Key deer were listed as endangered in 1967 after hunters, and, later, developers, parasites, and motorists, reduced their numbers to the dozens. Robust protections, habitat improvements, and room to grow with the establishment of the National Key Deer Refuge on Big Pine and No Name keys boosted their numbers to 1,000. A parasitic disease in 2016, though, and a major hurricane the following year, cut the population in half. Today, an estimated 725 deer roam the Lower Keys. 

Fish and Wildlife just released an amended recovery plan which spells out the “objective, measurable criteria” necessary to determine if the deer will ever be de-listed and lose the protections of the Endangered Species Act. The answer, in short, is not any time soon. The reason? A greater appreciation for the impact a steadily warming world will have on Key deer habitat. To consider delisting the species, it must “be demonstrated that habitat loss associated with sea level rise is diminished such that enough suitable habitat remains in the foreseeable future.”  

And that, according to scientists at NOAA, isn’t likely to happen.  
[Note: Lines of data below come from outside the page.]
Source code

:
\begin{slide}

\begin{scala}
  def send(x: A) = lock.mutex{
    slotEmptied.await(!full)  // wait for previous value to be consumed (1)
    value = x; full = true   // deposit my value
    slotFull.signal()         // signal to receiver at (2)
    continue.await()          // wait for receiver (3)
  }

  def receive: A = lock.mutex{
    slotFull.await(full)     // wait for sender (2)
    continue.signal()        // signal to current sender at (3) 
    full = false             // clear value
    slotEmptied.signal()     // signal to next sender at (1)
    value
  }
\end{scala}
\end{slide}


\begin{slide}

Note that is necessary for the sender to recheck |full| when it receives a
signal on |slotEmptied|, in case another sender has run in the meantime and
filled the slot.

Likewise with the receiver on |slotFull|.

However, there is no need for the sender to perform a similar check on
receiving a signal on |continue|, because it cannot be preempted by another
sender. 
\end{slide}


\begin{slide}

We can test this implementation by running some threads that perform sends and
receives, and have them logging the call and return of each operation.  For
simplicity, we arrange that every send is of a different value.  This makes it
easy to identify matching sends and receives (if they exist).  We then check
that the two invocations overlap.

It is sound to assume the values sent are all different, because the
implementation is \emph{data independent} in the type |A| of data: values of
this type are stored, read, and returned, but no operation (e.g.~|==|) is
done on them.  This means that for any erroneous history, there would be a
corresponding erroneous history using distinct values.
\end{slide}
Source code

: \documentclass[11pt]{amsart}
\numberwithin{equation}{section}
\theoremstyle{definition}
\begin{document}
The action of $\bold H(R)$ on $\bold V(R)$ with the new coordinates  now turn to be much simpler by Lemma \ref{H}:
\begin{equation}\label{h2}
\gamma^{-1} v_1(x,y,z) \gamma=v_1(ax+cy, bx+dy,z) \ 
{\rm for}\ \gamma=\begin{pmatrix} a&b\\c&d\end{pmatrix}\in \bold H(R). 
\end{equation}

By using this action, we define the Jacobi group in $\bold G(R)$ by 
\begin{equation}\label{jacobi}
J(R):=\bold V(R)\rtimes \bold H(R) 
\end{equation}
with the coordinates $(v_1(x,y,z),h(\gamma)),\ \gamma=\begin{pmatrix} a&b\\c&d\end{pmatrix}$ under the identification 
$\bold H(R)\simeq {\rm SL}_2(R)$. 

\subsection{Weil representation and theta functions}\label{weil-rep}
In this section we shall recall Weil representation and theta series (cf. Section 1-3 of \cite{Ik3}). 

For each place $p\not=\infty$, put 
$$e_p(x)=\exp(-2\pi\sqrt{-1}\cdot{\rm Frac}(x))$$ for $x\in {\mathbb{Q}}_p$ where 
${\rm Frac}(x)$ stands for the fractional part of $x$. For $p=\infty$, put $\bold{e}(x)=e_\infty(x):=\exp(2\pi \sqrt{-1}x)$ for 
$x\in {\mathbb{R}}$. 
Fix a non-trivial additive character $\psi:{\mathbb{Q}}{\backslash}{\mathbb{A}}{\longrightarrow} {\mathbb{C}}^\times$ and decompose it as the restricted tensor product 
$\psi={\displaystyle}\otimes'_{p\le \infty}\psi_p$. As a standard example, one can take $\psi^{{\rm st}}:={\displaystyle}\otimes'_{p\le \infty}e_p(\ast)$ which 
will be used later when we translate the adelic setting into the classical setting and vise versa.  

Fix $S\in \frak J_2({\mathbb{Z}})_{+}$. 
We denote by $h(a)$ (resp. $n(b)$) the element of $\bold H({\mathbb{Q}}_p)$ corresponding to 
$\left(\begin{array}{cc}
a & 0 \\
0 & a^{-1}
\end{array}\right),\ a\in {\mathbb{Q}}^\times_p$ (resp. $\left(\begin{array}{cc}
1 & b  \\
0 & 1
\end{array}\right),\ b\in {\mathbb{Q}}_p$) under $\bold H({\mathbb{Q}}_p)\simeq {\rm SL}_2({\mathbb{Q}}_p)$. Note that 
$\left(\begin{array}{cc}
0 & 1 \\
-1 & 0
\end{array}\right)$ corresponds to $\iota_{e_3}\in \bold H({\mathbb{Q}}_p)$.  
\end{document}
“The conservation measures for Key deer have been extremely successful and, if it wasn’t for sea level rise, I wouldn’t be too worried about them,” says Bergh, the south Florida program manager for TNC. “But is it an animal in danger of extinction in the relatively near future? I say, absolutely, yes. If we’re not planning on 15 inches of sea level rise by 2050 then we are not going to be doing right by these animals.” 

Kristie Killam, a park ranger at Key Deer refuge, dips a plastic cup attached to a long tube into Central Slough. She retrieves the cup and tests the water’s saltiness with a refractometer. The average salinity of ocean water is 35 parts-per-thousand. For freshwater, it’s zero parts. Deer, Killam says, won’t drink anything over 10 PPT. 

“It’s 11,” she says, adding, “I rarely see a deer in here.” 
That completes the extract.